More disturbing, though, is the black bin bag she spots near the front steps, containing the mutilated body of a cat, with an extra touch that has her immediately wondering who, from the life she’s tried so hard to leave behind, has found her.

After a busy day at her vet practice, Mark mentions the news that has rocked their village of Coleton Combe: Olivia Edwards is missing, believed abducted on her walk home from the local pub the previous evening.

He’s keeping to himself the worry that Jenny might be involved, because he has, once before, failed to contain her sleep-walking, and tracked her down to Olivia’s front garden, a rock in her hand. His affair with Olivia is still a sore point between them.

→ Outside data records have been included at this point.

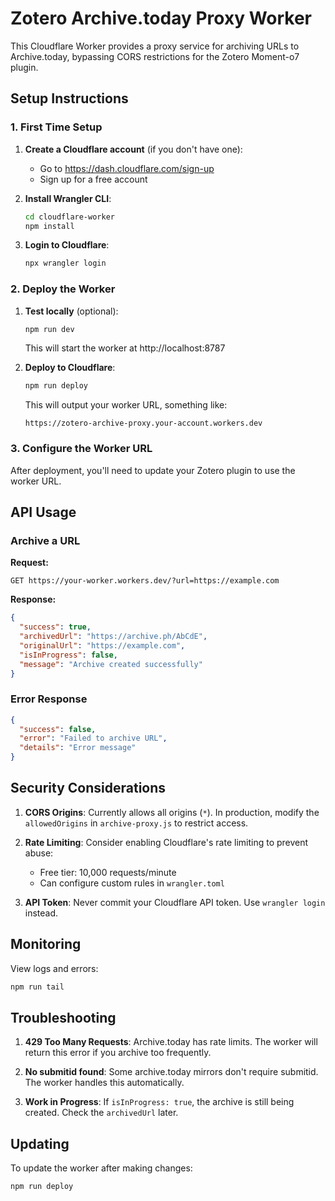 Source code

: # Zotero Archive.today Proxy Worker

This Cloudflare Worker provides a proxy service for archiving URLs to Archive.today, bypassing CORS restrictions for the Zotero Moment-o7 plugin.

## Setup Instructions

### 1. First Time Setup

1. **Create a Cloudflare account** (if you don't have one):
   - Go to https://dash.cloudflare.com/sign-up
   - Sign up for a free account

2. **Install Wrangler CLI**:
   ```bash
   cd cloudflare-worker
   npm install
   ```

3. **Login to Cloudflare**:
   ```bash
   npx wrangler login
   ```

### 2. Deploy the Worker

1. **Test locally** (optional):
   ```bash
   npm run dev
   ```
   This will start the worker at http://localhost:8787

2. **Deploy to Cloudflare**:
   ```bash
   npm run deploy
   ```
   
   This will output your worker URL, something like:
   ```
   https://zotero-archive-proxy.your-account.workers.dev
   ```

### 3. Configure the Worker URL

After deployment, you'll need to update your Zotero plugin to use the worker URL.

## API Usage

### Archive a URL

**Request:**
```
GET https://your-worker.workers.dev/?url=https://example.com
```

**Response:**
```json
{
  "success": true,
  "archivedUrl": "https://archive.ph/AbCdE",
  "originalUrl": "https://example.com",
  "isInProgress": false,
  "message": "Archive created successfully"
}
```

### Error Response
```json
{
  "success": false,
  "error": "Failed to archive URL",
  "details": "Error message"
}
```

## Security Considerations

1. **CORS Origins**: Currently allows all origins (`*`). In production, modify the `allowedOrigins` in `archive-proxy.js` to restrict access.

2. **Rate Limiting**: Consider enabling Cloudflare's rate limiting to prevent abuse:
   - Free tier: 10,000 requests/minute
   - Can configure custom rules in `wrangler.toml`

3. **API Token**: Never commit your Cloudflare API token. Use `wrangler login` instead.

## Monitoring

View logs and errors:
```bash
npm run tail
```

## Troubleshooting

1. **429 Too Many Requests**: Archive.today has rate limits. The worker will return this error if you archive too frequently.

2. **No submitid found**: Some archive.today mirrors don't require submitid. The worker handles this automatically.

3. **Work in Progress**: If `isInProgress: true`, the archive is still being created. Check the `archivedUrl` later.

## Updating

To update the worker after making changes:
```bash
npm run deploy
```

Between the police questioning everyone in the village, speculation and gossip amongst the school mums, villagers and clinic staff, and more bin bags with grisly contents, Jenny’s stress levels are sky high, a situation that results in more blackouts, more sleepwalking, more worry about what she might have done, especially when the situation begins to resemble something she has experienced before.

It gradually becomes clear that neither of Mark nor Jenny has been entirely honest about their past: Mark has failed to mention impulsive acts following excess alcohol intake; Jenny has refused to talk about her family, never mentioning her manipulative, controlling mother or her serial killer father.

Most of the story is told through a dual narrative carried by Mark and Jenny; additional facts are provided by recalled conversations between a father and daughter, and extracts from a true crime book and commentary from the anonymous author about interactions with the book’s subject.

The reader may initially wonder just how reliable a narrator Jenny is. Certainly, the second-guessing she engages in about her own actions has strong foundations, and her blackouts and nocturnal activity make her the ideal subject for gaslighting.

There are plenty of distractions, red herrings and lots of tension to keep the reader guessing and the pages turning right up to the nail-biting climax. The blurb is slightly misleading and the resolution needs some suspension of disbelief, but still an excellent crime thriller.
This unbiased review is from an uncorrected proof copy provided by NetGalley and Avon Books UK.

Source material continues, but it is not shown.